Ich habe es genossen. Im Regen sieht es aus, als söge meine faltige Haut mehr Tropfen auf als die Jugend, deren Glanz wie Sonne scheint. Im schrundigen Haus, zwischen welker Tapete und verschlissenen Hemden, die Trauer. Mit Bedacht, stillem Eifer und vorgespitzter Zunge wickel ich ein schwarzes Band, rundherumundrundherum ums Treppengeländer. Ich bin auf links genäht, Bruch der Schokoladenfabrik.

(Keine Himmelfahrt.)


 


Mittwoch, 24. Mai 2006


Refractions

Violent, more violent,
His hand cracks the chair,
Moves on reaction, then slumps in despair,
Trapped in a cage and surrendered too soon,
Me in my own world, the one that you knew,
For way too long.

(Joy Division, "I Remember Nothing")

Neben - unvermeidlich fast - Man Ray war meine große fotografische Inspiration (das Wort Vorbild möchte ich meiden) von früher Zeit an der Amerikaner
Ralph Gibson. Fast am selben Tag geboren wie David Lynch, kennzeichnet beide eine obskure Mischung aus strenger Klarheit, eifrigem Ernst und hypnotisch entrücktem Traumfragmenten.

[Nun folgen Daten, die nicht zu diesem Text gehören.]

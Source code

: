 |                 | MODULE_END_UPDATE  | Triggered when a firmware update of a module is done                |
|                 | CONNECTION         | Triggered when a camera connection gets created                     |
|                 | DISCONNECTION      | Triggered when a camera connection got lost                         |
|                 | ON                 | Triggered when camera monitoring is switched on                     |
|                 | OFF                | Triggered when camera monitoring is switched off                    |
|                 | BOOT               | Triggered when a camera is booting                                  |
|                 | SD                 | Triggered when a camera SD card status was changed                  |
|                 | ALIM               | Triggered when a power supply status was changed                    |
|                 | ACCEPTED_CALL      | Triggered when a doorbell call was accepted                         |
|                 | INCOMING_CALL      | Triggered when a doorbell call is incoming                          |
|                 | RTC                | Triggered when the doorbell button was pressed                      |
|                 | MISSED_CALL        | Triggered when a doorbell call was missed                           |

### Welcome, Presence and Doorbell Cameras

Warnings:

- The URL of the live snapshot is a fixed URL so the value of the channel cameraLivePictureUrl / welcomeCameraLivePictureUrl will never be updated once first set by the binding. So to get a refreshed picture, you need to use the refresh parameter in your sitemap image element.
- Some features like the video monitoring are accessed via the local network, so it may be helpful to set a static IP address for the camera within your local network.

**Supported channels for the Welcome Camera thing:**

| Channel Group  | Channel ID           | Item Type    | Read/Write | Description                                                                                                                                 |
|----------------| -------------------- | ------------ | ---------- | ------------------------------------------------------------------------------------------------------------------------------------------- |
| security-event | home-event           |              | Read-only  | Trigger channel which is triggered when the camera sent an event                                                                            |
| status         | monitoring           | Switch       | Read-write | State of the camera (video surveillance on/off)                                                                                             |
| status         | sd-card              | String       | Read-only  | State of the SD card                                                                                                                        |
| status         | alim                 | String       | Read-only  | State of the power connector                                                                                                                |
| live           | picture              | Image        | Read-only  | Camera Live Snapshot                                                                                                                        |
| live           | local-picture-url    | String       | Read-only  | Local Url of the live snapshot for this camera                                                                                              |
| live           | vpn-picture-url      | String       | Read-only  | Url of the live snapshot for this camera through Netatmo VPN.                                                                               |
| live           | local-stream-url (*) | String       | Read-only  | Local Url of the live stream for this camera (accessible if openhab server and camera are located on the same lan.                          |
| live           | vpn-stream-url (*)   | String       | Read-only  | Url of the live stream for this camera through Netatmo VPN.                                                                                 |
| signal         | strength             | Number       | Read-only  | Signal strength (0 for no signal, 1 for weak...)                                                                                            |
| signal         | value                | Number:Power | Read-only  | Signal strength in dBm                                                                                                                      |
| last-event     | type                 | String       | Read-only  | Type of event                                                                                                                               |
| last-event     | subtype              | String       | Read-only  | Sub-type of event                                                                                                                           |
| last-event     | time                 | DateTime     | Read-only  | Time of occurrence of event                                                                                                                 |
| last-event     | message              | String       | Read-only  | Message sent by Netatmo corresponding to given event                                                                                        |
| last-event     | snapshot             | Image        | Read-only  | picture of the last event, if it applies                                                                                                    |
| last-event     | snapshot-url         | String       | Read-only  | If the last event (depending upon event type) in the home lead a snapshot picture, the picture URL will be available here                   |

Erst jetzt entdecke ich, daß seine Seite im Netz auch ein umfangreiches Archiv beinhaltet. Serien wie Somnambulist haben mich nun schon seit Jahren begleitet, verwunschene Bilder, verfolgende Albträume, Schimmer, ein Wehen, kurze Momente aus verstörenden Geschichten herausgegriffen. Wer Joy Division noch von Vinyl her kennt, wird sich an das Foto auf dem Innencover der Unknown Pleasures erinnern.